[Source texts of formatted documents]

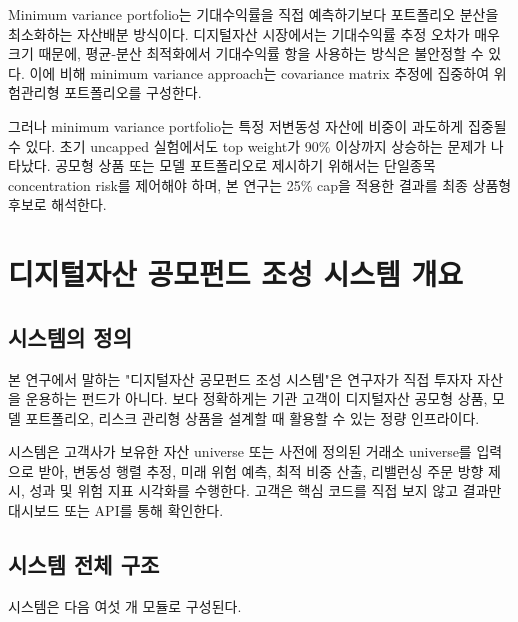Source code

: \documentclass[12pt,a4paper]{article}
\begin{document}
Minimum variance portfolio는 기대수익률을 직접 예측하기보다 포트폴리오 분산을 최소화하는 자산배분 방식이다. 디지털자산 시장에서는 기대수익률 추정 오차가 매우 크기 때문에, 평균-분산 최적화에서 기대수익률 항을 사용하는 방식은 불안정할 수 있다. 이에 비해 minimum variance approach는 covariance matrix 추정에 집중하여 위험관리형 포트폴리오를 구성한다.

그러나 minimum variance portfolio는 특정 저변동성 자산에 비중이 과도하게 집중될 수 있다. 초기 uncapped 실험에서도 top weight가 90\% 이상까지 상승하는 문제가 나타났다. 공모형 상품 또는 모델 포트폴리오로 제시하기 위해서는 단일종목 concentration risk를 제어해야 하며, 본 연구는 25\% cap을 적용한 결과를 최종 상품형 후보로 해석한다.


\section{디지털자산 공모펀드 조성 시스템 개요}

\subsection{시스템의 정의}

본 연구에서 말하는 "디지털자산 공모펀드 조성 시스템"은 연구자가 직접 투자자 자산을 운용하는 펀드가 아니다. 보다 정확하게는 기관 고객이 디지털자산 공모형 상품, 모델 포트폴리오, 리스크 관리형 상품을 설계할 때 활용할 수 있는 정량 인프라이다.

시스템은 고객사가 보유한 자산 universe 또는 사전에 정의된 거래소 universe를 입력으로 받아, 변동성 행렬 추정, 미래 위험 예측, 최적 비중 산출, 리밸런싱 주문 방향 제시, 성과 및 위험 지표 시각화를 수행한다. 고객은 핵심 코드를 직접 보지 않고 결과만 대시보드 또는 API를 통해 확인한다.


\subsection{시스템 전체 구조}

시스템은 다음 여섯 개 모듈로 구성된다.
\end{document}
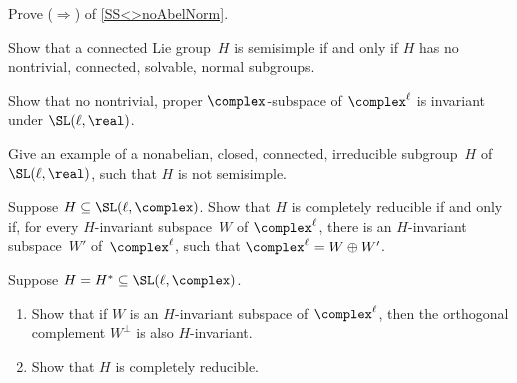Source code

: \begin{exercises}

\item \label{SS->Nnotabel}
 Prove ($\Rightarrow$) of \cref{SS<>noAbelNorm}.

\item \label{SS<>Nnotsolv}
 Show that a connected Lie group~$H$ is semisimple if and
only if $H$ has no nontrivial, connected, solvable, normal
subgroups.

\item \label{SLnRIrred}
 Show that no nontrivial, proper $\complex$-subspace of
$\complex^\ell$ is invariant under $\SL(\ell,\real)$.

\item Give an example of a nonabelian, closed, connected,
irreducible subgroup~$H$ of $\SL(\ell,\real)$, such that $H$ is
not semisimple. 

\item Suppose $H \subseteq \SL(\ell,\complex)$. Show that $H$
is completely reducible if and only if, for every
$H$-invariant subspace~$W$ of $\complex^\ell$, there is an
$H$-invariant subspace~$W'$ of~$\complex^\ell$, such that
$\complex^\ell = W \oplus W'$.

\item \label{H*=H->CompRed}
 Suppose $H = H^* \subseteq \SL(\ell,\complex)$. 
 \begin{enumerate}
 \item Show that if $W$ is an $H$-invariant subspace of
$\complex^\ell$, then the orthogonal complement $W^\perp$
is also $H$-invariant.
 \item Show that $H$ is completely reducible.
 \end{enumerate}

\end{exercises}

**Your goal**:
If a line in the data contains the string "label", count it, then give the total and nothing else.

**Answer to this problem**:
4